------ Entries supplied ------

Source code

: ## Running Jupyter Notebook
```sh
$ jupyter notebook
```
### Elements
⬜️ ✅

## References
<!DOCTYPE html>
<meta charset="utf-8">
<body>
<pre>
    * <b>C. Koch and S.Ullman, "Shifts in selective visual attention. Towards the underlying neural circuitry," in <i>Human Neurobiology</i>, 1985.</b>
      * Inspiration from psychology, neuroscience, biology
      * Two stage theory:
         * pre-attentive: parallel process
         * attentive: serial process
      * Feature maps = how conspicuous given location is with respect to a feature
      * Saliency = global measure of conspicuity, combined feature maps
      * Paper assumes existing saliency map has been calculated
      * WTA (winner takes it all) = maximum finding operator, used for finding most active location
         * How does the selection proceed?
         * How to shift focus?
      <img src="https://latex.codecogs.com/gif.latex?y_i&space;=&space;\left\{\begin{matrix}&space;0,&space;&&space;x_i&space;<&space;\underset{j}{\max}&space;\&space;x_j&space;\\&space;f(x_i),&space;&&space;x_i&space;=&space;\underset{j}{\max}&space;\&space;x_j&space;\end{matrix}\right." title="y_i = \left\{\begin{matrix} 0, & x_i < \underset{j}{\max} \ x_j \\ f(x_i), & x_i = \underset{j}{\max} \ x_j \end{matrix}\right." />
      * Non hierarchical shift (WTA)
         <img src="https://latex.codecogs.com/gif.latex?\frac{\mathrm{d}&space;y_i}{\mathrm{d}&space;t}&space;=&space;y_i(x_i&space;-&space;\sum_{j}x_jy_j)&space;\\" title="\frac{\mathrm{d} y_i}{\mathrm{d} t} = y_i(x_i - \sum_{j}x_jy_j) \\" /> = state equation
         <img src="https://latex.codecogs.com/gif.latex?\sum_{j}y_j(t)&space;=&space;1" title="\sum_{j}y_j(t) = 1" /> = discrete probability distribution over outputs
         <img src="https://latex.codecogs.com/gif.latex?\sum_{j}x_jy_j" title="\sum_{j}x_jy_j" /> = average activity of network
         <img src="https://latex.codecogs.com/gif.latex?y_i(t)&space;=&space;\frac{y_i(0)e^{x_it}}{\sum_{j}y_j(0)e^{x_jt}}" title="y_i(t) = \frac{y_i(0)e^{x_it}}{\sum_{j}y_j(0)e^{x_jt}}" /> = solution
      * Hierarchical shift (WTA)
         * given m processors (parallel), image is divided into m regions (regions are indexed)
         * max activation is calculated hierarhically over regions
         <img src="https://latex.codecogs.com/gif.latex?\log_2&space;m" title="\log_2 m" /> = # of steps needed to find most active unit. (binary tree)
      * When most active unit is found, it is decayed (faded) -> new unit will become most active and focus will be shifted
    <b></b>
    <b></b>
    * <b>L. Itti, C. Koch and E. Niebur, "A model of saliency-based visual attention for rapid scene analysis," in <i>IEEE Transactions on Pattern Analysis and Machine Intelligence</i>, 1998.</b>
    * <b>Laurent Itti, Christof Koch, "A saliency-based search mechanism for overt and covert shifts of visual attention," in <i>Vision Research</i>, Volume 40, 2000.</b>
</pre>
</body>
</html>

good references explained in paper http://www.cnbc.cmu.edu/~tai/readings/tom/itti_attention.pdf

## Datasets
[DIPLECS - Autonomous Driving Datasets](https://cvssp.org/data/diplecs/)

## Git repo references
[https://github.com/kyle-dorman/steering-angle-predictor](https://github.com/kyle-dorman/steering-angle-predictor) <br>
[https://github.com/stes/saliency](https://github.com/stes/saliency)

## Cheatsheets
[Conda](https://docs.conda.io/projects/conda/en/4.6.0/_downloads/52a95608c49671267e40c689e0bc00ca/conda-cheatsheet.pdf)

------

__Instructions for the task__: Show every line of the listing in which the string "based" can be found.

__Task solution__:
    * <b>L. Itti, C. Koch and E. Niebur, "A model of saliency-based visual attention for rapid scene analysis," in <i>IEEE Transactions on Pattern Analysis and Machine Intelligence</i>, 1998.</b>
    * <b>Laurent Itti, Christof Koch, "A saliency-based search mechanism for overt and covert shifts of visual attention," in <i>Vision Research</i>, Volume 40, 2000.</b>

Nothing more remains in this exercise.